5. Let there be no misunderstanding: THIS AUTHOR FIRMLY BELIEVES IN THE MIRACULOUS, VIRGIN BIRTH OF JESUS CHRIST - Son of Man and Son of God! He does NOT believe, however, that God ever intended that Isaiah 7:14 should become a theological battlefield on which the issue of that virgin birth should be decided. Intellectual honesty, and contextual evidence, forces him to take a stand that is somewhat different from that sincerely held by many of his beloved brethren.

a. Considerable controversy has raged, among respected and competent commentators, with regard to the usage of the Hebrew word "almah" in this passage. Much of it has been highly emotional, and involved more rhetoric than reason. Some assert (as Criswell, in his footnotes on this passage) that "In the seven instances in which it appears, it is not once used of anyone other than a’virgin’, (Genesis 24:23; Exodus 2:8; Psalms 68:25; Proverbs 30:19; Song of Solomon 1:3; Song of Solomon 6:8)." Yet, there seems little concern that in three of these passages (even in the King James version) it is rendered "maid" (Exodus 2:8; Proverbs 30:19) and "damsels" (Psalms 68:25).

b. Others have suggested, with equal conviction, that to insist on the rendering of "virgin", in this passage, is to force New Testament interpretation on Old Testament revelation. And that such interpretation totally ignores the contextual usage - wherein it was to be a "sign" for Ahaz - whatever future implication it might hold for the "house of David".

c. Whatever view one may hold on the basic meaning of "almah", the immediate context (and near fulfillment, as a "sign" for Ahaz) requires a rendering consistent with the conception and birth of a SECOND "sign-child" to the wife of the prophet.
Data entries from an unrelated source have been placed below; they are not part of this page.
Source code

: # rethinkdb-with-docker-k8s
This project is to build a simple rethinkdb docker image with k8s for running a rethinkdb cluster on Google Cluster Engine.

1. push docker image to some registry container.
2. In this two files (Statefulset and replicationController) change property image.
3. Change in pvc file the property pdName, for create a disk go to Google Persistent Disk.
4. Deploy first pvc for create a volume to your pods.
d. Though "the prophetess" (through whom the sign was given to Ahaz) could NOT be regarded as a "virgin" (Isaiah 8:3-4; Isaiah 8:8); Matthew, alluding to the passage centuries later (in connection with the birth of Jesus), is perfectly justified (under the Spirit’s direction) in using "parthenos" (Gk. Matthew 1:23) - the strongest possible word for "virgin" afforded by the Greek language - as he records the angelic revelation to the heavy-hearted Joseph (Nor is it unusual for New Testament writers to exercise great liberty in unfolding from Old Testament passages far richer and fuller meaning than was possible, or even proper, in their original contexts.) cp. Psalms 68:18 with Ephesians 4:8 and Psalms 40:6 with Hebrews 10:5.

e. The absurdity advocated by some - that every pious daughter in Israel kept herself pure in the hope that she might be selected as the "virgin" through which Messiah would be born - is evident in the TOTAL UNAWARENESS of the virgin Mary that such a thing was even POSSIBLE!. (Luke 1:34).

f. The import of this prophecy, in all its glorious fullness, will be realized ONLY in the coming millennial era, when Jesus, the Messiah, rules as King of kings, and Lord of lords.

Verses 17-25


1. Contrary to Scofield’s notes, the prophet here turns his face (not toward Judah, but) toward the northern kingdom of Israel and announces such trouble’ as Ephraim has not experienced since departing from Judah, (1 Kings 12:16).

2. This judgment the Lord will bring upon the northern kingdom through the instrumentality of the king of Assyria, (Isaiah 8:7-8; Isaiah 10:5-6; 2 Chronicles 28:20).

3. Hordes of Egyptians and Assyrians, comparable to flies and bees, will settle down so thickly that the whole land will be covered, (Verse 18-19).

4. With a razor that is hired (the king of Assyria) the Lord will shave: the head, hair of the feet, and beard of Israel - involving great indignity and insufferable humiliation, (Verse 20).

5. "A young cow and two sheep" appear to suggest poverty, (Verse 21; comp. Isaiah 14:30; Isaiah 27:10).

6. Cultivated fields, which have brought them wealth, will be over-run by thorns and briars - sustaining only sheep and oxen, (Verse 23-25; comp. Isaiah 5:10; Isaiah 32:13-14); forgetfullness of the Lord always brings men to ruin!